We needed to get out quickly, fan out into the desert, and find a place to hole up for a while before the plastic men, the brutes, and the drones swooped in to kill anything that moved. I hoped silently that the poor bots still caught up in the thick of it would hold out just a bit longer, would fight just a bit harder, if only so we could escape.
I realized I was hoping to prolong their suffering so I could live just to see this all happen again. Just as I had too many times before. Then it dawned on me that this was likely to be the very last time I would see it at all. And frankly, I didn’t know which was worse.
Chapter 10000
The Light at the End of the Tunnel
Mercer and I walked side by side, neither wanting the other behind us. Sure, we were forced to trust each other, but neither of us actually did. As soon as I got out of that dank, labyrinthine dungeon, I was going to get as far away from him as I could, and fast. I imagined we might each back away from the other, guns at the ready, until we were out of sight. But until then, we were unfortunate allies. So side by side we walked, neither able to stab the other in the back. Literally.

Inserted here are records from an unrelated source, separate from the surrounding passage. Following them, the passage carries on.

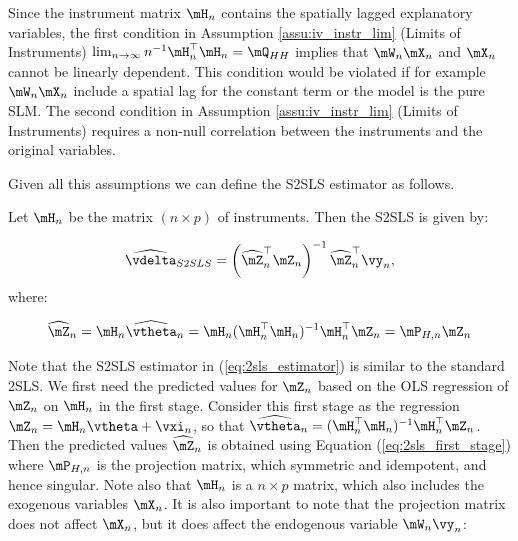 \documentclass[english,12pt]{book}\usepackage[]{graphicx}\usepackage[]{xcolor}
\begin{document}
Since the instrument matrix $\mH_n$ contains the spatially lagged explanatory variables, the first condition in Assumption \ref{assu:iv_instr_lim} (Limits of Instruments) $\lim_{n\to \infty} n^{-1}\mH_n^\top\mH_n = \mQ_{HH}$ implies that $\mW_n\mX_n$ and $\mX_n$ cannot be linearly dependent. This condition would be violated if for example $\mW_n\mX_n$ include a spatial lag for the constant term or the model is the pure SLM.  The second condition in Assumption \ref{assu:iv_instr_lim} (Limits of Instruments) requires a non-null correlation between the instruments and the original variables.


Given all this assumptions we can define the S2SLS estimator as follows.

\begin{definition}
Let $\mH_n$ be the matrix $(n\times p)$ of instruments. Then the S2SLS is given by:

\begin{equation}\label{eq:2sls_estimator}
  \widehat{\vdelta}_{S2SLS} =  \left(\widehat{\mZ}_n^\top\mZ_n\right)^{-1}\widehat{\mZ}^\top_n\vy_n,
\end{equation}
%
where:

\begin{equation}\label{eq:2sls_first_stage}
\widehat{\mZ}_n = \mH_n \widehat{\vtheta}_n = \mH_n(\mH^\top_n\mH_n)^{-1}\mH^\top_n\mZ_n = \mP_{H, n}\mZ_n
\end{equation}
\end{definition}

Note that the S2SLS estimator in (\ref{eq:2sls_estimator}) is similar to the standard 2SLS. We first need the predicted values for $\mZ_n$ based on the OLS regression of $\mZ_n$ on $\mH_n$ in the first stage. Consider this first stage as the regression $\mZ_n = \mH_n\vtheta + \vxi_n$, so that $\widehat{\vtheta}_n = (\mH^\top_n\mH_n)^{-1}\mH^\top_n\mZ_n$. Then the predicted values $\widehat{\mZ}_n$ is obtained using Equation (\ref{eq:2sls_first_stage}) where $\mP_{H,n}$ is the projection matrix, which symmetric and idempotent, and hence singular. Note also that $\mH_n$ is a $n\times p$ matrix, which also includes the exogenous variables $\mX_n$. It is also important to note that the projection matrix does not affect $\mX_n$, but it does affect the endogenous variable $\mW_n\vy_n$:
\end{document}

“Can I ask you something?” I asked him, both of us staring straight ahead.
“Shoot,” he said.
“Don’t tempt me.”
“What’s on your mind?”
“How you got back here so quickly,” I said. “I took your buggy. And it took me the whole night to get here.”
“You left yours behind.”
I shook my head. “There’s no way you could have known where I hid it. It should have taken you…” I trailed off, finally putting two and two together. He turned his head, staring at me silently, waiting for me to figure it out. “You were tracking me.”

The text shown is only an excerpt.